Kebanyakan dari guru tersebut masih berusia muda dan baru tahun pertama dalam berkarier. Ketika gempa mengguncang, mereka sedang berada di Cafe Buse merayakan pertunangan salah seorang temannya.

SCROLL TO CONTINUE WITH CONTENT

"25 Guru, berusia antara 24-27, hampir semua di tahun pertama mereka mengajar. (Mereka) menghadiri perayaan (setelah mengikuti pelatihan pengembangan karier). Karena itulah angka kematian guru sangat tinggi. Pasangan malang yang baru bertunangan pun tewas," lanjut kepala sekolah.

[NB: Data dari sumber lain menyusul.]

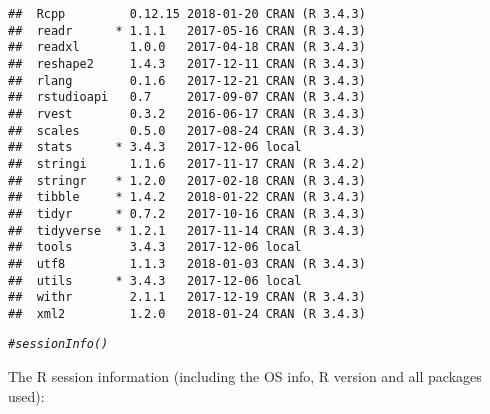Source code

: \documentclass{article}\usepackage[]{graphicx}\usepackage[]{color}
\makeatletter
\newcommand{\hlcom}[1]{\textcolor[rgb]{0.678,0.584,0.686}{\textit{#1}}}%
\newenvironment{kframe}{%
 \def\at@end@of@kframe{}%
 \ifinner\ifhmode%
  \def\at@end@of@kframe{\end{minipage}}%
  \begin{minipage}{\columnwidth}%
 \fi\fi%
 \def\FrameCommand##1{\hskip\@totalleftmargin \hskip-\fboxsep
 \colorbox{shadecolor}{##1}\hskip-\fboxsep
     \hskip-\linewidth \hskip-\@totalleftmargin \hskip\columnwidth}%
 \MakeFramed {\advance\hsize-\width
   \@totalleftmargin\z@ \linewidth\hsize
   \@setminipage}}%
 {\par\unskip\endMakeFramed%
 \at@end@of@kframe}
\newenvironment{knitrout}{}{} %
\makeatother
\begin{document}
\begin{knitrout}
\begin{kframe}
\begin{verbatim}
##  Rcpp         0.12.15 2018-01-20 CRAN (R 3.4.3)
##  readr      * 1.1.1   2017-05-16 CRAN (R 3.4.3)
##  readxl       1.0.0   2017-04-18 CRAN (R 3.4.3)
##  reshape2     1.4.3   2017-12-11 CRAN (R 3.4.3)
##  rlang        0.1.6   2017-12-21 CRAN (R 3.4.3)
##  rstudioapi   0.7     2017-09-07 CRAN (R 3.4.3)
##  rvest        0.3.2   2016-06-17 CRAN (R 3.4.3)
##  scales       0.5.0   2017-08-24 CRAN (R 3.4.3)
##  stats      * 3.4.3   2017-12-06 local         
##  stringi      1.1.6   2017-11-17 CRAN (R 3.4.2)
##  stringr    * 1.2.0   2017-02-18 CRAN (R 3.4.3)
##  tibble     * 1.4.2   2018-01-22 CRAN (R 3.4.3)
##  tidyr      * 0.7.2   2017-10-16 CRAN (R 3.4.3)
##  tidyverse  * 1.2.1   2017-11-14 CRAN (R 3.4.3)
##  tools        3.4.3   2017-12-06 local         
##  utf8         1.1.3   2018-01-03 CRAN (R 3.4.3)
##  utils      * 3.4.3   2017-12-06 local         
##  withr        2.1.1   2017-12-19 CRAN (R 3.4.3)
##  xml2         1.2.0   2018-01-24 CRAN (R 3.4.3)
\end{verbatim}
\begin{alltt}
\hlcom{#sessionInfo() }
\end{alltt}
\end{kframe}
\end{knitrout}

The R session information (including the OS info, R version and all
packages used):
\end{document}
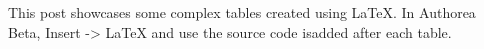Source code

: This post showcases some complex tables created using LaTeX. In Authorea Beta, Insert -> LaTeX and use the source code isadded after each table.

\newline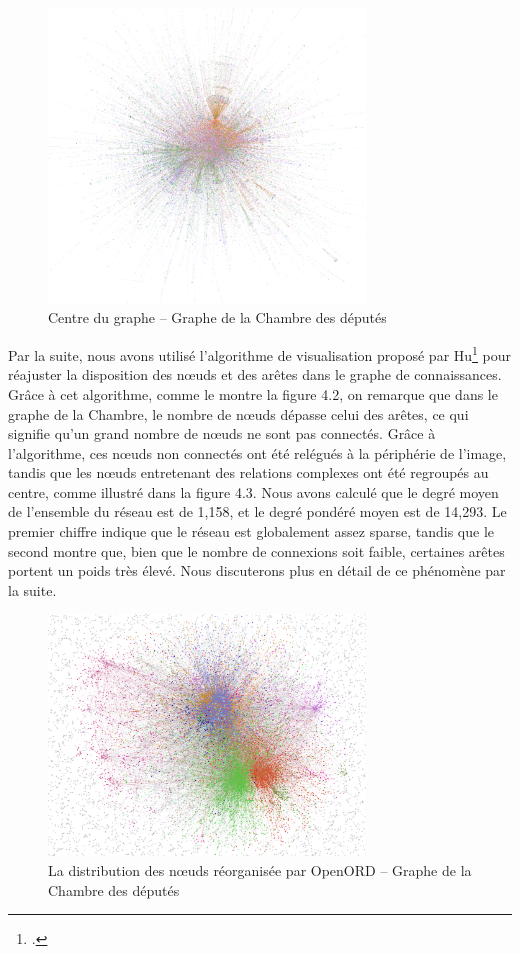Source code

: \documentclass[a4paper,twoside,12pt]{book}
\begin{document}
\begin{figure}
\centering %
\includegraphics[width=0.75\textwidth]{img/chambre_close_view.png}
\caption{Centre du graphe – Graphe de la Chambre des députés}
\end{figure}

Par la suite, nous avons utilisé l'algorithme de visualisation proposé par Hu\footcite{hu2006} pour réajuster la disposition des nœuds et des arêtes dans le graphe de connaissances. Grâce à cet algorithme, comme le montre la figure 4.2, on remarque que dans le graphe de la Chambre, le nombre de nœuds dépasse celui des arêtes, ce qui signifie qu'un grand nombre de nœuds ne sont pas connectés. Grâce à l'algorithme, ces nœuds non connectés ont été relégués à la périphérie de l'image, tandis que les nœuds entretenant des relations complexes ont été regroupés au centre, comme illustré dans la figure 4.3. Nous avons calculé que le degré moyen de l'ensemble du réseau est de 1,158, et le degré pondéré moyen est de 14,293. Le premier chiffre indique que le réseau est globalement assez sparse, tandis que le second montre que, bien que le nombre de connexions soit faible, certaines arêtes portent un poids très élevé. Nous discuterons plus en détail de ce phénomène par la suite.

\begin{figure}
\centering %
\includegraphics[width=0.75\textwidth]{img/chambre_openord.png}
\caption{La distribution des nœuds réorganisée par OpenORD – Graphe de la Chambre des députés}
\end{figure}
\end{document}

Kepala sekolah menambahkan bahwa terdapat sekitar 1.500 guru di Ercis dan delapan puluh persen di antaranya berasal dari luar. Pemulihan para guru dari trauma gempa ini pun menjadi keraguan kepala sekolah bahwa pendidikan di Ercis tidak akan normal dalam waktu dekat.

"Saya tidak yakin sekolah dapat kembali berjalan sebelum Februari," kata kepala sekolah. "Ini bukan tentang bangunan, ini tentang meyakinkan para guru malang ini untuk kembali pada kondisi mengerikan di sini."